Floater discs separate clutch discs within the assembly. A three-disc clutch consists of the flywheel, a floater disc, a clutch disc, a second floater disc, and the hat. Floaters are typically steel and can be treated with a titanium coating to improve heat resistance.

"After X amount of passes you have to turn around and go and get those floaters re-coated. You don't grind it as much as a non-coated floater, else you remove the coating." - Michael Marriott

For high-heat applications such as turbocharged cars, Marriott prefers non-coated floaters, grinding the plates after each pass to maintain a consistent surface.

Clutch Technology in Pro Stock

Despite the growth of automatic transmissions in Top Doorslammer, the manual clutch remains the standard in Pro Stock.

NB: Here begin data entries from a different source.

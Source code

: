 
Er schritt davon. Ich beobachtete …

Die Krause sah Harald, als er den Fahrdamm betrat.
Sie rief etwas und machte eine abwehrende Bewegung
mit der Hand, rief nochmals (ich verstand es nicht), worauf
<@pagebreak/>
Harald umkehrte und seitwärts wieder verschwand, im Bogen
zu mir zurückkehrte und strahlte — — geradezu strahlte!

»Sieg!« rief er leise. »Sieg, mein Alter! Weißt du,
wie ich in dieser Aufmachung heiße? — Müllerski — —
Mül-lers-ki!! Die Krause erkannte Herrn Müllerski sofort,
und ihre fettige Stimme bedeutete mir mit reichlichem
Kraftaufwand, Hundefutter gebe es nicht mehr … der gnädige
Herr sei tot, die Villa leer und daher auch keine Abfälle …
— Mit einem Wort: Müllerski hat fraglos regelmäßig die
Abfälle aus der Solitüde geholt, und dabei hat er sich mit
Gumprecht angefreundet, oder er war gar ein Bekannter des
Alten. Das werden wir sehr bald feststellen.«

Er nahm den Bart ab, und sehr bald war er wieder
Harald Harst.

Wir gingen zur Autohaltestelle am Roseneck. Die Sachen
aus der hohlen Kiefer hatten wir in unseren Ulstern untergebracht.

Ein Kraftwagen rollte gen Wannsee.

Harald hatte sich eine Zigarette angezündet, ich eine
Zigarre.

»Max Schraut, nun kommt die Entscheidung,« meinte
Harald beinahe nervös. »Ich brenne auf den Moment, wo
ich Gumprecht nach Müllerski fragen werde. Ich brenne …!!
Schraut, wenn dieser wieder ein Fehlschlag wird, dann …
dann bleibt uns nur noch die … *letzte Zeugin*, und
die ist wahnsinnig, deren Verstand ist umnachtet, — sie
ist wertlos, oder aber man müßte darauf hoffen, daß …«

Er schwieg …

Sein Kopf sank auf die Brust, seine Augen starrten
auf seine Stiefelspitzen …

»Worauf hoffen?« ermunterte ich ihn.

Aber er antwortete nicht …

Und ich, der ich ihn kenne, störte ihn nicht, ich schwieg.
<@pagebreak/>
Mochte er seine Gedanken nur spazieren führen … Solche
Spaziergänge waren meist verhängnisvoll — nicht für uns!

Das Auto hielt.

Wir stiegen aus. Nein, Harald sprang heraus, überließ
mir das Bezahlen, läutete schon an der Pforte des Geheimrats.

"At this stage the manual would be the better mousetrap. I still see that the clutch, with the amount of variables we have in gear ratios, ends up being a better package." - Michael Marriott

The primary choice is between a six-inch triple-disc clutch and a twin-disc seven-inch clutch. The triple-disc has less centrifugal mass and can be easier to drive at rpm. The larger twin-disc is more forgiving.

This season, Spinozzi Racing worked with Ulf Leanders to develop the Leanders clutch for the Australian Pro Stock application. The result is the smallest-diameter clutch in Pro Stock racing, offering precise adjustability.

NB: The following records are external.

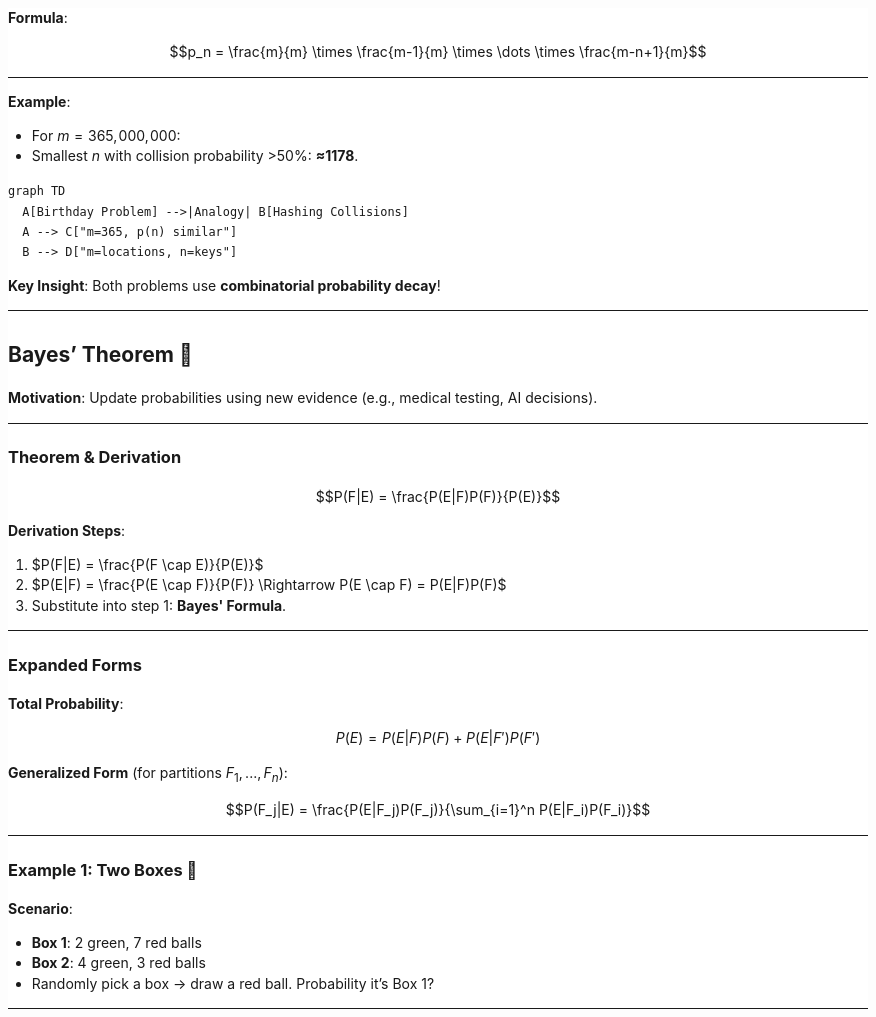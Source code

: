 **Formula**:  
```math
p_n = \frac{m}{m} \times \frac{m-1}{m} \times \dots \times \frac{m-n+1}{m}
```

---

**Example**:  
- For $m = 365,\!000,\!000$:  
- Smallest $n$ with collision probability >50%: **≈1178**.  

```mermaid
graph TD
  A[Birthday Problem] -->|Analogy| B[Hashing Collisions]
  A --> C["m=365, p(n) similar"]
  B --> D["m=locations, n=keys"]
``` 

**Key Insight**: Both problems use **combinatorial probability decay**!  

---

## Bayes’ Theorem 🧠

**Motivation**: Update probabilities using new evidence (e.g., medical testing, AI decisions).

---

### Theorem & Derivation
```math
P(F|E) = \frac{P(E|F)P(F)}{P(E)}
```
**Derivation Steps**:  
1. $P(F|E) = \frac{P(F \cap E)}{P(E)}$  
2. $P(E|F) = \frac{P(E \cap F)}{P(F)} \Rightarrow P(E \cap F) = P(E|F)P(F)$  
3. Substitute into step 1: **Bayes' Formula**.

---

### Expanded Forms
**Total Probability**:  
```math
P(E) = P(E|F)P(F) + P(E|F')P(F')
```
**Generalized Form** (for partitions $F_1, ..., F_n$):  
```math
P(F_j|E) = \frac{P(E|F_j)P(F_j)}{\sum_{i=1}^n P(E|F_i)P(F_i)}
```

---

### Example 1: Two Boxes 🎁
**Scenario**:  
- **Box 1**: 2 green, 7 red balls  
- **Box 2**: 4 green, 3 red balls  
- Randomly pick a box → draw a red ball. Probability it’s Box 1?  

---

"I think that the Leanders clutch is a high-quality piece and being at a development stage it took a little bit to get the tuning window to where we needed it to be, but now we are there. The car is the fastest 60-footing Australian Pro Stock car in the history of the sport." - Michael Marriott

With Australian Pro Stock cars now running in the 6.8-second range at over 200 mph, the engineering reference point has shifted toward NHRA-level setups.

"What we look at now is much closer to what NHRA Pro Stock was using a few years ago, or what they run at Mile High. Those teams run completely different clutches for that one event." - Michael Marriott

The Broader System

While the power-clutch-traction framework simplifies setup, the actual system includes additional variables. Gear ratios work in concert with clutch settings - both are determined by track surface quality. On a better surface, both can be more aggressive.

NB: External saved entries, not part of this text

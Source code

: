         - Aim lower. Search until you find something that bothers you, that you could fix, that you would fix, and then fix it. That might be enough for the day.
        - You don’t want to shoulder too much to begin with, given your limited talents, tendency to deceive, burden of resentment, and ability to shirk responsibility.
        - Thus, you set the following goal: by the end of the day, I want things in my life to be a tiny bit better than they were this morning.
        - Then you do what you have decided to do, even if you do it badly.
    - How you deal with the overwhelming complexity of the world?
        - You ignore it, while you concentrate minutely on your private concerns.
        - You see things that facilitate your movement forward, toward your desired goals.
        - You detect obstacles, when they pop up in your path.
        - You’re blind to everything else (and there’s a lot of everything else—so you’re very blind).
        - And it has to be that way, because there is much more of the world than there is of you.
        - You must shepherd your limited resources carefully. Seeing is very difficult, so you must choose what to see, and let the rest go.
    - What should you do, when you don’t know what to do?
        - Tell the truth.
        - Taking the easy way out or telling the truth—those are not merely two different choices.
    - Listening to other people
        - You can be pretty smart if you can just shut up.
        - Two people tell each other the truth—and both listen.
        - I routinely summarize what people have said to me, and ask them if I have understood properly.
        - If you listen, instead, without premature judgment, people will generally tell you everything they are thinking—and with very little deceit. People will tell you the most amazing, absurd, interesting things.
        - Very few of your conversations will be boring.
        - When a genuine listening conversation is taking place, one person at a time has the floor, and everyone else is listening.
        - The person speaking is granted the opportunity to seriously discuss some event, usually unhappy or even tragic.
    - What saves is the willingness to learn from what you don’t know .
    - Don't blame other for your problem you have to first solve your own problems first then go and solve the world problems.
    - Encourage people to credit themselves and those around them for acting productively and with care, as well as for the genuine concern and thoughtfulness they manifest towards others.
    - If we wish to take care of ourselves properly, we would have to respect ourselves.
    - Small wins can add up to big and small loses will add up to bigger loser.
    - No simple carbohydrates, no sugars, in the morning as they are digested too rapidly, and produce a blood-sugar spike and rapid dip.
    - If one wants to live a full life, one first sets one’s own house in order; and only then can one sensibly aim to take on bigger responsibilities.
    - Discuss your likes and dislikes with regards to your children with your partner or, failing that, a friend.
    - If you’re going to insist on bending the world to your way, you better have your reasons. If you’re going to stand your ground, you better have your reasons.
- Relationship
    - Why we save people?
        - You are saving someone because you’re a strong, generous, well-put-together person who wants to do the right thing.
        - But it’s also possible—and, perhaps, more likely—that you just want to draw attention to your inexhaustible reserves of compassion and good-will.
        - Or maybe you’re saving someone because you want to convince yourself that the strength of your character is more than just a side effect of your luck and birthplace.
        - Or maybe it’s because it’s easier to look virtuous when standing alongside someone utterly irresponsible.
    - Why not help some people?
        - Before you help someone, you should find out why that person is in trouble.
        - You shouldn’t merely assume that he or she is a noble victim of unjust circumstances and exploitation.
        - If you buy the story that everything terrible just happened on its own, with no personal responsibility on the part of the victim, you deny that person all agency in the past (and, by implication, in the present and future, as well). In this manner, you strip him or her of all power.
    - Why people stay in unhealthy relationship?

"In a Top Doorslammer or Top Alcohol car the track conditions are the primary situation and quite often as the track gets better they need to become more aggressive with a shorter gear ratio so that they don't underpower the track. Ultimately torque drives the car - it's the amount of torque you can apply through the rear wheels to the track." - Michael Marriott

Tyres introduce another variable that changes with every pass. Tyre height is measured each run because the tyre is the final element in the drive ratio, after gearbox ratios and the differential.

"When the tyre is brand new you need to be less aggressive. We will use a figure of five runs on most cars before the tyre starts to come in. Each tyre then has a certain amount of life, and what you find is that you measure a tyre brand new, but by the time it has done 200 mph the tyre will then grow. You don't really know what your final tyre height will be until you run the car." - Michael Marriott

Every element in the system is connected. Changing one variable without adjusting the others introduces inconsistency. In Pro Stock, where the margin between winning and losing is measured in thousandths of a second, the clutch is where engineering precision meets the track surface.